WHAT TO WORK ON. Scan the data below and pick out the lines containing the word "charge".

Records from a data collection

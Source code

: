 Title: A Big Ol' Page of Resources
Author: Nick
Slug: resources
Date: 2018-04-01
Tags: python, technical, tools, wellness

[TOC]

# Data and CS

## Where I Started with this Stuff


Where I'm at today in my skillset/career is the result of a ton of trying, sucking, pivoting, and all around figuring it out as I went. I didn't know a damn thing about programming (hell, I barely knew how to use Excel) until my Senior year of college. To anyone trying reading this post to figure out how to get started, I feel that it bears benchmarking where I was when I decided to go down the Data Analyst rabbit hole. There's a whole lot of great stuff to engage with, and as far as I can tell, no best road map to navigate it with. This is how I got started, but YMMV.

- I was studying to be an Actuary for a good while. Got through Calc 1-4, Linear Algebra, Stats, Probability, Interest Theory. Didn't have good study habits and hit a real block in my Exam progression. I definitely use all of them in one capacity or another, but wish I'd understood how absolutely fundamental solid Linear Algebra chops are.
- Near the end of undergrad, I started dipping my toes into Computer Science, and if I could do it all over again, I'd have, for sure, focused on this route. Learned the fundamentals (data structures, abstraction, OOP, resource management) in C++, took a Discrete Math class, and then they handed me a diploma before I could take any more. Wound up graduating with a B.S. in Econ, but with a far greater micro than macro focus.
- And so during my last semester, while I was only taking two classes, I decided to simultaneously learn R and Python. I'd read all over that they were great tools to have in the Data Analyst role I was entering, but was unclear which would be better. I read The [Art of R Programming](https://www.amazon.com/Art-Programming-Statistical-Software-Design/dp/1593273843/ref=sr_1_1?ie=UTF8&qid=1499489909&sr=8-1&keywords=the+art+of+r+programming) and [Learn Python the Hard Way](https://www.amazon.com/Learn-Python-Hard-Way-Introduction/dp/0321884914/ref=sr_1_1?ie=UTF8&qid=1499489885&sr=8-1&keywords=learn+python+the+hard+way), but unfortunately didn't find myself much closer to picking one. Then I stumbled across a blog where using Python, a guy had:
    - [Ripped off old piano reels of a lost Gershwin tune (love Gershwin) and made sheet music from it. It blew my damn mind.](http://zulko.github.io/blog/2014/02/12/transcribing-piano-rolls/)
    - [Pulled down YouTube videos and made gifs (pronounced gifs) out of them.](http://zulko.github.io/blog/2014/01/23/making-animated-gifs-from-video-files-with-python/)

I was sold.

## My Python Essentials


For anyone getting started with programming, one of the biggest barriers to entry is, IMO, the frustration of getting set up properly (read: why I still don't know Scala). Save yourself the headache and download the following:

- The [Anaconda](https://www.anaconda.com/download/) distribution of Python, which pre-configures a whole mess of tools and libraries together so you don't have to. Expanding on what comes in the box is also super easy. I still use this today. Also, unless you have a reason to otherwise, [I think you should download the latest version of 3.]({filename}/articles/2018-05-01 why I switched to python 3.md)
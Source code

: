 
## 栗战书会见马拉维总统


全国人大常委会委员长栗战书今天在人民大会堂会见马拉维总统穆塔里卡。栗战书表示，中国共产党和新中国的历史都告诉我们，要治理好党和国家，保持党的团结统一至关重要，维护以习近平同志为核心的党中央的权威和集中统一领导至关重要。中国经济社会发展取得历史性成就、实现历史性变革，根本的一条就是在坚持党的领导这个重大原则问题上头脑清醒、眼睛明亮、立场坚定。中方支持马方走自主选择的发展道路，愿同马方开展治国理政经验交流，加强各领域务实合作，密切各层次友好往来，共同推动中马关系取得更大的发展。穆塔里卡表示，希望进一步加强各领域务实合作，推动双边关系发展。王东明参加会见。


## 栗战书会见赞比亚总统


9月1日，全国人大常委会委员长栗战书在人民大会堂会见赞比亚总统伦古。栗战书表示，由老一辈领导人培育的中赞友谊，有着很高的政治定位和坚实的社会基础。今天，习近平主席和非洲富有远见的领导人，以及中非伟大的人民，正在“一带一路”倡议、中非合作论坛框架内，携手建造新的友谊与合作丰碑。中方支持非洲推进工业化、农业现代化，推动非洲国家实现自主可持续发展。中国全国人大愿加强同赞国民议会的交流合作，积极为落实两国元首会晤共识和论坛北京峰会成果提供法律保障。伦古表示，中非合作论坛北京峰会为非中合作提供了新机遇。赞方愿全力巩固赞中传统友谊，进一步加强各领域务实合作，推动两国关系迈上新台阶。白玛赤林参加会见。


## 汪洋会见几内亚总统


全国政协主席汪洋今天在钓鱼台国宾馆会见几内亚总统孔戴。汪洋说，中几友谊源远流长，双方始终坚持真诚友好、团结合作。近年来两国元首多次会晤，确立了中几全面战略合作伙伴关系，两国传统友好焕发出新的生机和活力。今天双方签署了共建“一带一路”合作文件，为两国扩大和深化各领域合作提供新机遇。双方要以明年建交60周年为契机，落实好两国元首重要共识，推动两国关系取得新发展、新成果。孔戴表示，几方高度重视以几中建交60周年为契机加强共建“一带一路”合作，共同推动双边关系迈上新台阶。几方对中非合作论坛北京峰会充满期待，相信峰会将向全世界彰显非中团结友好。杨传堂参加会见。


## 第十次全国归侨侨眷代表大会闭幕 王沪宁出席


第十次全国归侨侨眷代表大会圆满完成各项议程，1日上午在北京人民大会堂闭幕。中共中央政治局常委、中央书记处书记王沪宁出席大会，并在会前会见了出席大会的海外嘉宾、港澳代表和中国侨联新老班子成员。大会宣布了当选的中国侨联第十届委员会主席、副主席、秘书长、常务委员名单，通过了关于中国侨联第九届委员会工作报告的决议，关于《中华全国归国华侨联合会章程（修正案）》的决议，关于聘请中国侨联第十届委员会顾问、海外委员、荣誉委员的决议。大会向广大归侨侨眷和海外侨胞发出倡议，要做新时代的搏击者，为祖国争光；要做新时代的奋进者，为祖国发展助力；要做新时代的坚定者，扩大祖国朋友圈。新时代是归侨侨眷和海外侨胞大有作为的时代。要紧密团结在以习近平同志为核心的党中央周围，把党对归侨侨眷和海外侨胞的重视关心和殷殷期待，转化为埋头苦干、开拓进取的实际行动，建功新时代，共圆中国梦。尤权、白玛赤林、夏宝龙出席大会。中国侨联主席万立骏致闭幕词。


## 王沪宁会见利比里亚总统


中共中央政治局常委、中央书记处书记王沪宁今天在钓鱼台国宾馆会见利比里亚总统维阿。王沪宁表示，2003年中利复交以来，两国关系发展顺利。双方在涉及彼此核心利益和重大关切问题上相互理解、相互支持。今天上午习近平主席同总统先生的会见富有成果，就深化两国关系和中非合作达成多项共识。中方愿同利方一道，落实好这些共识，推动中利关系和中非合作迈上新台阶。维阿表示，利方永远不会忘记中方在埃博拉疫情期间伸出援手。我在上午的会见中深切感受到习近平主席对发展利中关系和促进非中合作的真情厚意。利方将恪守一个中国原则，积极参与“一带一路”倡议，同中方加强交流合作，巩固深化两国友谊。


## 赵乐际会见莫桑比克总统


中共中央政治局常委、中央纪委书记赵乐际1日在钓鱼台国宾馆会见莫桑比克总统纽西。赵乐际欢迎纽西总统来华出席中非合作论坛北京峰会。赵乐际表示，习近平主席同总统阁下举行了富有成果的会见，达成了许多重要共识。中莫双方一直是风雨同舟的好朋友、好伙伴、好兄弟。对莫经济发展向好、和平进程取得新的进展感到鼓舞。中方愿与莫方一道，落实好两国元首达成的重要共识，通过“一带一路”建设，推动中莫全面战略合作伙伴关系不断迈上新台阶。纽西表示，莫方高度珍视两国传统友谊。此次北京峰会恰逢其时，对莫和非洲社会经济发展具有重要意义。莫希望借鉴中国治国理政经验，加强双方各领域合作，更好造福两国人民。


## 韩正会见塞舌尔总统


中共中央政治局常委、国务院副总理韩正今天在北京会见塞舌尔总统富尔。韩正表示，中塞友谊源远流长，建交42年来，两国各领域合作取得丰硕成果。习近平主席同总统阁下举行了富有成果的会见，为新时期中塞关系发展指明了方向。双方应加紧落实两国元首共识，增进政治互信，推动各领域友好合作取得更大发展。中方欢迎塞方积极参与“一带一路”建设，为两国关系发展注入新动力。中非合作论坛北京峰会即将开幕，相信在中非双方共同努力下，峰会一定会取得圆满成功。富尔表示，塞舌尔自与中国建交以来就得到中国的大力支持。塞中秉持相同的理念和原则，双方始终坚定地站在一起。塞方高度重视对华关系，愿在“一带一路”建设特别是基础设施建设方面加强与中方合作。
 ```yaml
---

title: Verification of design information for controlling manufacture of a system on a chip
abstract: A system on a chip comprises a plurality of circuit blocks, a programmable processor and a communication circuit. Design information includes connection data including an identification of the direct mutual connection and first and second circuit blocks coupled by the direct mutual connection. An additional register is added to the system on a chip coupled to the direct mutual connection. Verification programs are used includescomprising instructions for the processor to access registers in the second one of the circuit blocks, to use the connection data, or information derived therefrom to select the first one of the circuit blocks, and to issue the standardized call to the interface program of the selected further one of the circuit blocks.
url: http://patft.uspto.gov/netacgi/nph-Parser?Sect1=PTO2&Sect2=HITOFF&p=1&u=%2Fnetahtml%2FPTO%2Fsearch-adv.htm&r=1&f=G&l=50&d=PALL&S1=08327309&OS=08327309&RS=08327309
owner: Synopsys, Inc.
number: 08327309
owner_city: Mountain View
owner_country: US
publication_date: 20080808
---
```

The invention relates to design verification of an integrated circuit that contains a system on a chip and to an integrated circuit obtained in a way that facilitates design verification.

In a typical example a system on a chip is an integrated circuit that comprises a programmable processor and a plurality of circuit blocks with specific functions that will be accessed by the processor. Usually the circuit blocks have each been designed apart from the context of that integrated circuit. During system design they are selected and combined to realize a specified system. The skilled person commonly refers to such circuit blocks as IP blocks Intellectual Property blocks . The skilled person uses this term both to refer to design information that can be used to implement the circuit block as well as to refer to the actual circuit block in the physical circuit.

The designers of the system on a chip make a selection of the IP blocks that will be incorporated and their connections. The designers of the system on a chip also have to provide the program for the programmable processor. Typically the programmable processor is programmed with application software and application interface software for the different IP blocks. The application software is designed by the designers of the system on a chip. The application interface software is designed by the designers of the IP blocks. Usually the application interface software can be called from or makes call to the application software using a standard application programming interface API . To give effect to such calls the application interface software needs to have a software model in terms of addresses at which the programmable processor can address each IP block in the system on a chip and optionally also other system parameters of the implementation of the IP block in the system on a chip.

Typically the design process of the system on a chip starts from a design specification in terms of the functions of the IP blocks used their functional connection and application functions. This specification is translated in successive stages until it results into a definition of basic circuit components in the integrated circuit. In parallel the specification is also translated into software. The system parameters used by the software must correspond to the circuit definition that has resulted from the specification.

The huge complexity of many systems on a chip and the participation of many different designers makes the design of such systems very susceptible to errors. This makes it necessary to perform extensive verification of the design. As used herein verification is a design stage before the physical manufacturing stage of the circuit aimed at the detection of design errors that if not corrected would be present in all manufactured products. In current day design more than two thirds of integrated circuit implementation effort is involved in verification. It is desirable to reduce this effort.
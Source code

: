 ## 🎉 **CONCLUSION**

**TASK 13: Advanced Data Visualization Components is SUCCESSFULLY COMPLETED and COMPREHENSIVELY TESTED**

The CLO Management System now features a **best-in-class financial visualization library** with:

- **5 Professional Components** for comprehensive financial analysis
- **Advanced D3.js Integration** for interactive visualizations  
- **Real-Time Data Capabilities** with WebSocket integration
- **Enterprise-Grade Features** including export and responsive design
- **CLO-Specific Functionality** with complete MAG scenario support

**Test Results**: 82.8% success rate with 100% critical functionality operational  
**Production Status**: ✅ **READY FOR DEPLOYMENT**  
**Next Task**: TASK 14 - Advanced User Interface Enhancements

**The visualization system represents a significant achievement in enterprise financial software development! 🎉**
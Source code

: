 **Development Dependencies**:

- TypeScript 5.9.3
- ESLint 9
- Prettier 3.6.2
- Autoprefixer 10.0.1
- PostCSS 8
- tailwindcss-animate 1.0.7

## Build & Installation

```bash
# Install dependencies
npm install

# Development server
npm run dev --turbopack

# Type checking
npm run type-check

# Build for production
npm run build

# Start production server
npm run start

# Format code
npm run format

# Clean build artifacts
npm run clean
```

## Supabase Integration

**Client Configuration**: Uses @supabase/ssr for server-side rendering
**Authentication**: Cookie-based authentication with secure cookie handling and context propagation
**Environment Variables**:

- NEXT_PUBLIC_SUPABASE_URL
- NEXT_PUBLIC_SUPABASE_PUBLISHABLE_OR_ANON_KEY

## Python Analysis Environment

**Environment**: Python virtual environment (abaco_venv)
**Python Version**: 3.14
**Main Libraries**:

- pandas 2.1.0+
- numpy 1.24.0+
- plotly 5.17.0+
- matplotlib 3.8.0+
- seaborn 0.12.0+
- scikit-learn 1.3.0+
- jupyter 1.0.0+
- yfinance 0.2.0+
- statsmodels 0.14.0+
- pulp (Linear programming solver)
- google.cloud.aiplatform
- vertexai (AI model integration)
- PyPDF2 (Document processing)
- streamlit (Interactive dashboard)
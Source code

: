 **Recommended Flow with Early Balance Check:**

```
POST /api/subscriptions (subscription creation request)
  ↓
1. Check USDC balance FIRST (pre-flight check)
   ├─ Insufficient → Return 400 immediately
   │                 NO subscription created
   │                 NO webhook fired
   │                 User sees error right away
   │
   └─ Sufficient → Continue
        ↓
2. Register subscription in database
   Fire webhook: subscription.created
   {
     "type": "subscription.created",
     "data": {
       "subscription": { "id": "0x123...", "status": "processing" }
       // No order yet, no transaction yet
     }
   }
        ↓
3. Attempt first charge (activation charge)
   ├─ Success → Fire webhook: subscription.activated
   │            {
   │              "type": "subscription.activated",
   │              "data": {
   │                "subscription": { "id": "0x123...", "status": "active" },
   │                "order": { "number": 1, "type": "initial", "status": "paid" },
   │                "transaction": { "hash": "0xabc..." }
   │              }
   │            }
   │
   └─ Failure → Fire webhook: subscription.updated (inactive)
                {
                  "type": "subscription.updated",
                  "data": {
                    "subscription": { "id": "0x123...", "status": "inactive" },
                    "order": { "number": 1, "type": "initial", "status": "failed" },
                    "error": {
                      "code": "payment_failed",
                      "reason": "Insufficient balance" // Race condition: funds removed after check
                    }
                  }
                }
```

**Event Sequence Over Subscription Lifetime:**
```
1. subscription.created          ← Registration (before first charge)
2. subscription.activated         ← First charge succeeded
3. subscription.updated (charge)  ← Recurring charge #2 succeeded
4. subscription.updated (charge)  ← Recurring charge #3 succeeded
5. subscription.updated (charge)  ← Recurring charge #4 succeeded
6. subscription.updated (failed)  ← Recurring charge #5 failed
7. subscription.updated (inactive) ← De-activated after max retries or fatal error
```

ANSWER TO THIS EXERCISE.
3. Attempt first charge (activation charge)
1. subscription.created          ← Registration (before first charge)
2. subscription.activated         ← First charge succeeded
3. subscription.updated (charge)  ← Recurring charge #2 succeeded
4. subscription.updated (charge)  ← Recurring charge #3 succeeded
5. subscription.updated (charge)  ← Recurring charge #4 succeeded
6. subscription.updated (failed)  ← Recurring charge #5 failed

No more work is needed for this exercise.